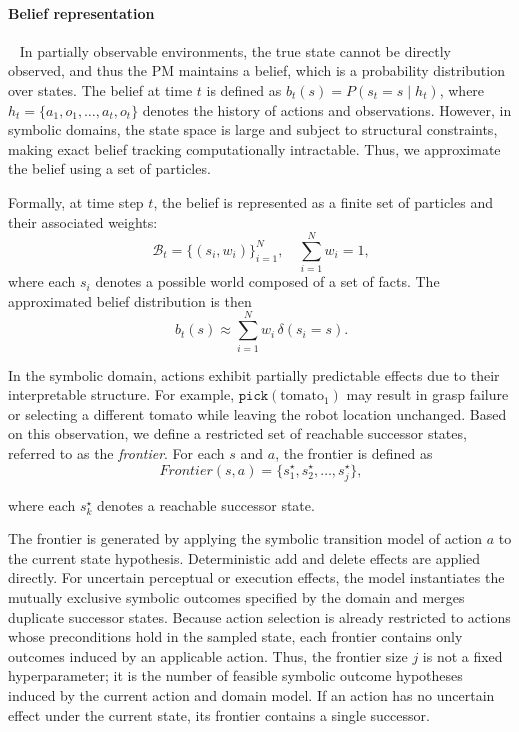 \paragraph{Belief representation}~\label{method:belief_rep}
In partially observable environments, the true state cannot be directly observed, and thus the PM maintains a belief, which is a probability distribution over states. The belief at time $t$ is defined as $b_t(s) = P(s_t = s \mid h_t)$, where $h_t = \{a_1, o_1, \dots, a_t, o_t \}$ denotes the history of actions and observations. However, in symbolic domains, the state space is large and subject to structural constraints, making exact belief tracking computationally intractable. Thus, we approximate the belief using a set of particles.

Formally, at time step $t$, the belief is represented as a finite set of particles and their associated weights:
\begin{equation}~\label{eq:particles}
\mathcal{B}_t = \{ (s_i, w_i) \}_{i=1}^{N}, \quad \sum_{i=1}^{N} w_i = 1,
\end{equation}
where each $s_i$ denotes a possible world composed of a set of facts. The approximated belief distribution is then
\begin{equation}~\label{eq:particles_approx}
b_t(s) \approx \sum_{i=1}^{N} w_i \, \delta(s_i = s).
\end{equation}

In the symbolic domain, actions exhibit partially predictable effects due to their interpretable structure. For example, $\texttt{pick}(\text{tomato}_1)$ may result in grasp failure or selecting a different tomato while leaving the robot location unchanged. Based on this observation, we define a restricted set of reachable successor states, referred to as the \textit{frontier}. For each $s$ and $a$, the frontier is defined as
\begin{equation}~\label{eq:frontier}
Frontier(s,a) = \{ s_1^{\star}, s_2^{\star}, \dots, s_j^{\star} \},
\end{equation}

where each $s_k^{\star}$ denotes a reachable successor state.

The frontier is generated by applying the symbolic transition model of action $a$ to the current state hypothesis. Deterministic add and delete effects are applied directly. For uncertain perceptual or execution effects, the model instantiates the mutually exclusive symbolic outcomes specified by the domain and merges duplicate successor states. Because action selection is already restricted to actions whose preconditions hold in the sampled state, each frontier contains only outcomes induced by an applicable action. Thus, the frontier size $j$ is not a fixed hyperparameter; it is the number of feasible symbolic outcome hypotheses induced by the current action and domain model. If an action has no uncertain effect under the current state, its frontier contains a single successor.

- **WORK ITEM**: Transcribe the material above word for word; images do not belong in the copy.

- **OUTPUT FOR THIS EXERCISE**:
 \paragraph{Belief representation}~\label{method:belief_rep}
In partially observable environments, the true state cannot be directly observed, and thus the PM maintains a belief, which is a probability distribution over states. The belief at time $t$ is defined as $b_t(s) = P(s_t = s \mid h_t)$, where $h_t = \{a_1, o_1, \dots, a_t, o_t \}$ denotes the history of actions and observations. However, in symbolic domains, the state space is large and subject to structural constraints, making exact belief tracking computationally intractable. Thus, we approximate the belief using a set of particles.

Formally, at time step $t$, the belief is represented as a finite set of particles and their associated weights:
\begin{equation}~\label{eq:particles}
\mathcal{B}_t = \{ (s_i, w_i) \}_{i=1}^{N}, \quad \sum_{i=1}^{N} w_i = 1,
\end{equation}
where each $s_i$ denotes a possible world composed of a set of facts. The approximated belief distribution is then
\begin{equation}~\label{eq:particles_approx}
b_t(s) \approx \sum_{i=1}^{N} w_i \, \delta(s_i = s).
\end{equation}

In the symbolic domain, actions exhibit partially predictable effects due to their interpretable structure. For example, $\texttt{pick}(\text{tomato}_1)$ may result in grasp failure or selecting a different tomato while leaving the robot location unchanged. Based on this observation, we define a restricted set of reachable successor states, referred to as the \textit{frontier}. For each $s$ and $a$, the frontier is defined as
\begin{equation}~\label{eq:frontier}
Frontier(s,a) = \{ s_1^{\star}, s_2^{\star}, \dots, s_j^{\star} \},
\end{equation}

where each $s_k^{\star}$ denotes a reachable successor state.

The frontier is generated by applying the symbolic transition model of action $a$ to the current state hypothesis. Deterministic add and delete effects are applied directly. For uncertain perceptual or execution effects, the model instantiates the mutually exclusive symbolic outcomes specified by the domain and merges duplicate successor states. Because action selection is already restricted to actions whose preconditions hold in the sampled state, each frontier contains only outcomes induced by an applicable action. Thus, the frontier size $j$ is not a fixed hyperparameter; it is the number of feasible symbolic outcome hypotheses induced by the current action and domain model. If an action has no uncertain effect under the current state, its frontier contains a single successor.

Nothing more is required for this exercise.